Collected data
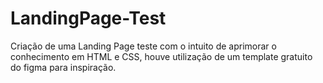 # LandingPage-Test
Criação de uma Landing Page teste com o intuito de aprimorar o conhecimento em HTML e CSS, houve utilização de um template gratuito do figma para inspiração.
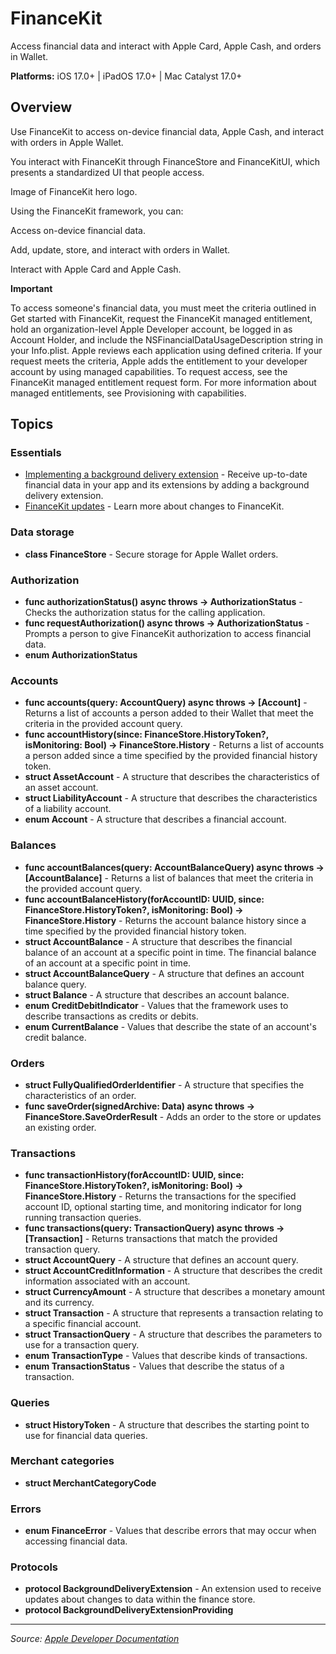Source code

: # FinanceKit

Access financial data and interact with Apple Card, Apple Cash, and orders in Wallet.

**Platforms:** iOS 17.0+ | iPadOS 17.0+ | Mac Catalyst 17.0+

## Overview

Use FinanceKit to access on-device financial data, Apple Cash, and interact with orders in Apple Wallet.

You interact with FinanceKit through FinanceStore and FinanceKitUI, which presents a standardized UI that people access.

Image of FinanceKit hero logo.

Using the FinanceKit framework, you can:

Access on-device financial data.

Add, update, store, and interact with orders in Wallet.

Interact with Apple Card and Apple Cash.

**Important**

To access someone's financial data, you must meet the criteria outlined in Get started with FinanceKit, request the FinanceKit managed entitlement, hold an organization-level Apple Developer account, be logged in as Account Holder, and include the NSFinancialDataUsageDescription string in your Info.plist. Apple reviews each application using defined criteria. If your request meets the criteria, Apple adds the entitlement to your developer account by using managed capabilities. To request access, see the FinanceKit managed entitlement request form. For more information about managed entitlements, see Provisioning with capabilities.

## Topics

### Essentials
- [Implementing a background delivery extension](https://developer.apple.com/documentation/financekit/implementing_a_background_delivery_extension) - Receive up-to-date financial data in your app and its extensions by adding a background delivery extension.
- [FinanceKit updates](https://developer.apple.com/documentation/financekit/financekit_updates) - Learn more about changes to FinanceKit.

### Data storage
- **class FinanceStore** - Secure storage for Apple Wallet orders.

### Authorization
- **func authorizationStatus() async throws -> AuthorizationStatus** - Checks the authorization status for the calling application.
- **func requestAuthorization() async throws -> AuthorizationStatus** - Prompts a person to give FinanceKit authorization to access financial data.
- **enum AuthorizationStatus**

### Accounts
- **func accounts(query: AccountQuery) async throws -> [Account]** - Returns a list of accounts a person added to their Wallet that meet the criteria in the provided account query.
- **func accountHistory(since: FinanceStore.HistoryToken?, isMonitoring: Bool) -> FinanceStore.History<Account>** - Returns a list of accounts a person added since a time specified by the provided financial history token.
- **struct AssetAccount** - A structure that describes the characteristics of an asset account.
- **struct LiabilityAccount** - A structure that describes the characteristics of a liability account.
- **enum Account** - A structure that describes a financial account.

### Balances
- **func accountBalances(query: AccountBalanceQuery) async throws -> [AccountBalance]** - Returns a list of balances that meet the criteria in the provided account query.
- **func accountBalanceHistory(forAccountID: UUID, since: FinanceStore.HistoryToken?, isMonitoring: Bool) -> FinanceStore.History<AccountBalance>** - Returns the account balance history since a time specified by the provided financial history token.
- **struct AccountBalance** - A structure that describes the financial balance of an account at a specific point in time. The financial balance of an account at a specific point in time.
- **struct AccountBalanceQuery** - A structure that defines an account balance query.
- **struct Balance** - A structure that describes an account balance.
- **enum CreditDebitIndicator** - Values that the framework uses to describe transactions as credits or debits.
- **enum CurrentBalance** - Values that describe the state of an account's credit balance.

### Orders
- **struct FullyQualifiedOrderIdentifier** - A structure that specifies the characteristics of an order.
- **func saveOrder(signedArchive: Data) async throws -> FinanceStore.SaveOrderResult** - Adds an order to the store or updates an existing order.

### Transactions
- **func transactionHistory(forAccountID: UUID, since: FinanceStore.HistoryToken?, isMonitoring: Bool) -> FinanceStore.History<Transaction>** - Returns the transactions for the specified account ID, optional starting time, and monitoring indicator for long running transaction queries.
- **func transactions(query: TransactionQuery) async throws -> [Transaction]** - Returns transactions that match the provided transaction query.
- **struct AccountQuery** - A structure that defines an account query.
- **struct AccountCreditInformation** - A structure that describes the credit information associated with an account.
- **struct CurrencyAmount** - A structure that describes a monetary amount and its currency.
- **struct Transaction** - A structure that represents a transaction relating to a specific financial account.
- **struct TransactionQuery** - A structure that describes the parameters to use for a transaction query.
- **enum TransactionType** - Values that describe kinds of transactions.
- **enum TransactionStatus** - Values that describe the status of a transaction.

### Queries
- **struct HistoryToken** - A structure that describes the starting point to use for financial data queries.

### Merchant categories
- **struct MerchantCategoryCode**

### Errors
- **enum FinanceError** - Values that describe errors that may occur when accessing financial data.

### Protocols
- **protocol BackgroundDeliveryExtension** - An extension used to receive updates about changes to data within the finance store.
- **protocol BackgroundDeliveryExtensionProviding**

---

*Source: [Apple Developer Documentation](https://developer.apple.com/documentation/FinanceKit)*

(Work request):
Write out every line of the data that holds the word "starting".

(Solved exercise):
- **func transactionHistory(forAccountID: UUID, since: FinanceStore.HistoryToken?, isMonitoring: Bool) -> FinanceStore.History<Transaction>** - Returns the transactions for the specified account ID, optional starting time, and monitoring indicator for long running transaction queries.
- **struct HistoryToken** - A structure that describes the starting point to use for financial data queries.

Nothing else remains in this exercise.